### Your task
Pull every line containing "Multi" from the entries.

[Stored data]
-- -- --

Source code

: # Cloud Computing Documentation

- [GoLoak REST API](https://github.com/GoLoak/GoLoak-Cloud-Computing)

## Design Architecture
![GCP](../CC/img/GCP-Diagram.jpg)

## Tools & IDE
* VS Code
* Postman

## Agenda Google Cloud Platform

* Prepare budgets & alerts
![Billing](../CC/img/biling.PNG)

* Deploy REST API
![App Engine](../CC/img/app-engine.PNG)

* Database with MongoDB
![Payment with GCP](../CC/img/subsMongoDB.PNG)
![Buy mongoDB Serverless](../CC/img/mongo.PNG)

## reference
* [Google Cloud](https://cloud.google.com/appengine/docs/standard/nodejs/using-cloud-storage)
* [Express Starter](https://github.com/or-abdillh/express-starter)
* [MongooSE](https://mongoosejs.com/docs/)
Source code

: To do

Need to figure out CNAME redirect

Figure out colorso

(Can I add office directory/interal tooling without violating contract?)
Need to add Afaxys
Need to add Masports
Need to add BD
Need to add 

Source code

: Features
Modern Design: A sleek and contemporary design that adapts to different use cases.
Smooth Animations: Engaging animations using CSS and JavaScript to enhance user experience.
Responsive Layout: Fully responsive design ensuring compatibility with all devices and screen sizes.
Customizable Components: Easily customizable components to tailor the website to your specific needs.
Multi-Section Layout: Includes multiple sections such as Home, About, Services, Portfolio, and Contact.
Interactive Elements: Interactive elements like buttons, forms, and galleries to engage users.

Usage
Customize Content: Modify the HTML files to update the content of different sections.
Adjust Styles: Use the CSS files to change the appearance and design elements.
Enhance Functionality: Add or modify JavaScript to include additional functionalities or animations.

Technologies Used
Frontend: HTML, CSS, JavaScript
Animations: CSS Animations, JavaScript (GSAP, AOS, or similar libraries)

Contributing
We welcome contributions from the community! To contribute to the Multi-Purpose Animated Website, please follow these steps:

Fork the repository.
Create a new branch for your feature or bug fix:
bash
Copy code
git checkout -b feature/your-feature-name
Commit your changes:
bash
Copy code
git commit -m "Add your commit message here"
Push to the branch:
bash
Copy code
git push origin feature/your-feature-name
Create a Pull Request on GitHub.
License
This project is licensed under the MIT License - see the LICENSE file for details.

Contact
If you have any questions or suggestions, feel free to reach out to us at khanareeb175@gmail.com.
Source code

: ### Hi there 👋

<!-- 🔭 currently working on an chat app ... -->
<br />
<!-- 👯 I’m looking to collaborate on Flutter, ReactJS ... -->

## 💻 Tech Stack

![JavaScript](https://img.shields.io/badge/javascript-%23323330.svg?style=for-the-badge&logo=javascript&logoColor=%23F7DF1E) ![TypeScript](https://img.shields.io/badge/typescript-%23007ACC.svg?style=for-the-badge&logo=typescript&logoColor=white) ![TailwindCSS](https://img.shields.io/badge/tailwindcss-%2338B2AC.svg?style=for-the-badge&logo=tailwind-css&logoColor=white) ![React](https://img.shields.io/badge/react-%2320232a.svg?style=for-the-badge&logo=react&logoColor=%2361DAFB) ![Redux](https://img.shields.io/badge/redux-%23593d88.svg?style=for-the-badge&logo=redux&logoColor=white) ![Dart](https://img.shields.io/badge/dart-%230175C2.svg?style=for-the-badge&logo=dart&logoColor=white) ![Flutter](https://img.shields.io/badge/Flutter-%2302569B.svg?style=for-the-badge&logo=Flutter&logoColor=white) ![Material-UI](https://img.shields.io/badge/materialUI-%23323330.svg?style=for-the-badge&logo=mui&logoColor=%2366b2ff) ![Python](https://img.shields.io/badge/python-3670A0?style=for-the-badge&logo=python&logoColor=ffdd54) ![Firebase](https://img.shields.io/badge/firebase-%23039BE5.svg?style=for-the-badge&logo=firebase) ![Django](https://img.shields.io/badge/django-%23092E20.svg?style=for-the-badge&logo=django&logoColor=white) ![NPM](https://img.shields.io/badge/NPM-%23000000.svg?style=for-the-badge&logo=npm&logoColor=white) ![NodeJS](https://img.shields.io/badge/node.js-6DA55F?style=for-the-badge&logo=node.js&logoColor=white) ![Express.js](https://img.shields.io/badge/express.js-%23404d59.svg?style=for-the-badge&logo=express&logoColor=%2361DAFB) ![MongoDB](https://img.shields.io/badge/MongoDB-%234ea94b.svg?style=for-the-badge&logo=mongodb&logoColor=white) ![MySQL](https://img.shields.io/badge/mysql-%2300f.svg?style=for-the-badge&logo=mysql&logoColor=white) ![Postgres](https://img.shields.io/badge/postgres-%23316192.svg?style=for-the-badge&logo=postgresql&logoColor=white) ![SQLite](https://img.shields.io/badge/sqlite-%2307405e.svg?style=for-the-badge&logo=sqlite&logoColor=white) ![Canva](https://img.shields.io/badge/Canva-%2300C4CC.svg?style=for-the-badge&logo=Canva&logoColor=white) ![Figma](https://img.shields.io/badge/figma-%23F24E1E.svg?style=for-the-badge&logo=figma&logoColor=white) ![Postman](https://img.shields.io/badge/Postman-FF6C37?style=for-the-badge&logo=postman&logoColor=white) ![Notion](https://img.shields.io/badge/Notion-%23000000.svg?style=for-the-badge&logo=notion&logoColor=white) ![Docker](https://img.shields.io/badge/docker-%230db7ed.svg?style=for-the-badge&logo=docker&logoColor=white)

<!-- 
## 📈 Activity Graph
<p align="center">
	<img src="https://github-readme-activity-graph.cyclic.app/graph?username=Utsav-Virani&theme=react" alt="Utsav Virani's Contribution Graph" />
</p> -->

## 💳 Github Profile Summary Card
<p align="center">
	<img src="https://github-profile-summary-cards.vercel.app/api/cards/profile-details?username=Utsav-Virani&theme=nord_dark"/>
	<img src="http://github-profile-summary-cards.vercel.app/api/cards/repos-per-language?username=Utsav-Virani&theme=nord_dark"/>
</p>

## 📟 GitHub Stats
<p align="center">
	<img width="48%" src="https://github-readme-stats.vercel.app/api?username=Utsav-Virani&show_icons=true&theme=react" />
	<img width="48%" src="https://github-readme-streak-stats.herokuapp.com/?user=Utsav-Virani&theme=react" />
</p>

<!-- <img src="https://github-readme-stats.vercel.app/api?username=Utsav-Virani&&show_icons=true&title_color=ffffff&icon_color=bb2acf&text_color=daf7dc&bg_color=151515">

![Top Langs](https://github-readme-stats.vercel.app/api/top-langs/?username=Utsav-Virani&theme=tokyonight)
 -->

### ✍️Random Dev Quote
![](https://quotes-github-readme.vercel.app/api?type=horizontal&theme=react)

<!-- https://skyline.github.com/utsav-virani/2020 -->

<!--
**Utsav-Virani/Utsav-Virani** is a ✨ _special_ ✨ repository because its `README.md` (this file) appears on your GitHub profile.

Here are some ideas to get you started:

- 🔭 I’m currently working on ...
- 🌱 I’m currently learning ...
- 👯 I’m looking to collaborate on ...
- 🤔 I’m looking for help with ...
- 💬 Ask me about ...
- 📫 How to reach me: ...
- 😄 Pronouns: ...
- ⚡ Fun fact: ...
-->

-- -- --

### Response area
Multi-Section Layout: Includes multiple sections such as Home, About, Services, Portfolio, and Contact.
We welcome contributions from the community! To contribute to the Multi-Purpose Animated Website, please follow these steps:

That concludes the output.